• WORK TO BE COMPLETED:
Repeat nothing but the line containing "4 & $\left[ x" and the lines that follow it, up to and including the last line of the data below.

%%

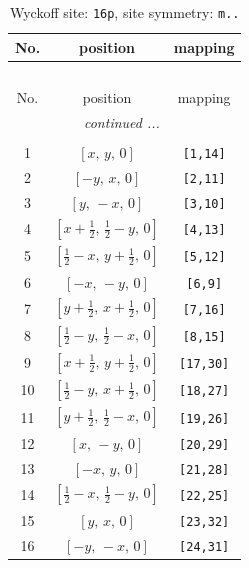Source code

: \documentclass[fleqn,8pt]{jsarticle}
\begin{document}
\begin{longtable}{ccc}
\caption{Wyckoff site: {\tt 16p}, site symmetry: {\tt m..}}
 \\
 \hline \hline
No. & position & mapping \\ \hline \endfirsthead

\multicolumn{2}{l}{\tablename\ \thetable{}} \\
 \hline \hline
No. & position & mapping \\ \hline \endhead

 \hline \hline
\multicolumn{2}{r}{\footnotesize\it continued ...} \\ \endfoot

 \hline \hline
\multicolumn{2}{r}{} \\ \endlastfoot

1 & $\left[ x,\, y,\, 0 \right]$ & {\tt [1,14]} \\ \hline
2 & $\left[ - y,\, x,\, 0 \right]$ & {\tt [2,11]} \\ \hline
3 & $\left[ y,\, - x,\, 0 \right]$ & {\tt [3,10]} \\ \hline
4 & $\left[ x + \frac{1}{2},\, \frac{1}{2} - y,\, 0 \right]$ & {\tt [4,13]} \\ \hline
5 & $\left[ \frac{1}{2} - x,\, y + \frac{1}{2},\, 0 \right]$ & {\tt [5,12]} \\ \hline
6 & $\left[ - x,\, - y,\, 0 \right]$ & {\tt [6,9]} \\ \hline
7 & $\left[ y + \frac{1}{2},\, x + \frac{1}{2},\, 0 \right]$ & {\tt [7,16]} \\ \hline
8 & $\left[ \frac{1}{2} - y,\, \frac{1}{2} - x,\, 0 \right]$ & {\tt [8,15]} \\ \hline
9 & $\left[ x + \frac{1}{2},\, y + \frac{1}{2},\, 0 \right]$ & {\tt [17,30]} \\ \hline
10 & $\left[ \frac{1}{2} - y,\, x + \frac{1}{2},\, 0 \right]$ & {\tt [18,27]} \\ \hline
11 & $\left[ y + \frac{1}{2},\, \frac{1}{2} - x,\, 0 \right]$ & {\tt [19,26]} \\ \hline
12 & $\left[ x,\, - y,\, 0 \right]$ & {\tt [20,29]} \\ \hline
13 & $\left[ - x,\, y,\, 0 \right]$ & {\tt [21,28]} \\ \hline
14 & $\left[ \frac{1}{2} - x,\, \frac{1}{2} - y,\, 0 \right]$ & {\tt [22,25]} \\ \hline
15 & $\left[ y,\, x,\, 0 \right]$ & {\tt [23,32]} \\ \hline
16 & $\left[ - y,\, - x,\, 0 \right]$ & {\tt [24,31]} \\
\end{longtable}
\end{document}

%%

• EXERCISE RESULT:
4 & $\left[ x + \frac{1}{2},\, \frac{1}{2} - y,\, 0 \right]$ & {\tt [4,13]} \\ \hline
5 & $\left[ \frac{1}{2} - x,\, y + \frac{1}{2},\, 0 \right]$ & {\tt [5,12]} \\ \hline
6 & $\left[ - x,\, - y,\, 0 \right]$ & {\tt [6,9]} \\ \hline
7 & $\left[ y + \frac{1}{2},\, x + \frac{1}{2},\, 0 \right]$ & {\tt [7,16]} \\ \hline
8 & $\left[ \frac{1}{2} - y,\, \frac{1}{2} - x,\, 0 \right]$ & {\tt [8,15]} \\ \hline
9 & $\left[ x + \frac{1}{2},\, y + \frac{1}{2},\, 0 \right]$ & {\tt [17,30]} \\ \hline
10 & $\left[ \frac{1}{2} - y,\, x + \frac{1}{2},\, 0 \right]$ & {\tt [18,27]} \\ \hline
11 & $\left[ y + \frac{1}{2},\, \frac{1}{2} - x,\, 0 \right]$ & {\tt [19,26]} \\ \hline
12 & $\left[ x,\, - y,\, 0 \right]$ & {\tt [20,29]} \\ \hline
13 & $\left[ - x,\, y,\, 0 \right]$ & {\tt [21,28]} \\ \hline
14 & $\left[ \frac{1}{2} - x,\, \frac{1}{2} - y,\, 0 \right]$ & {\tt [22,25]} \\ \hline
15 & $\left[ y,\, x,\, 0 \right]$ & {\tt [23,32]} \\ \hline
16 & $\left[ - y,\, - x,\, 0 \right]$ & {\tt [24,31]} \\
\end{longtable}
\end{document}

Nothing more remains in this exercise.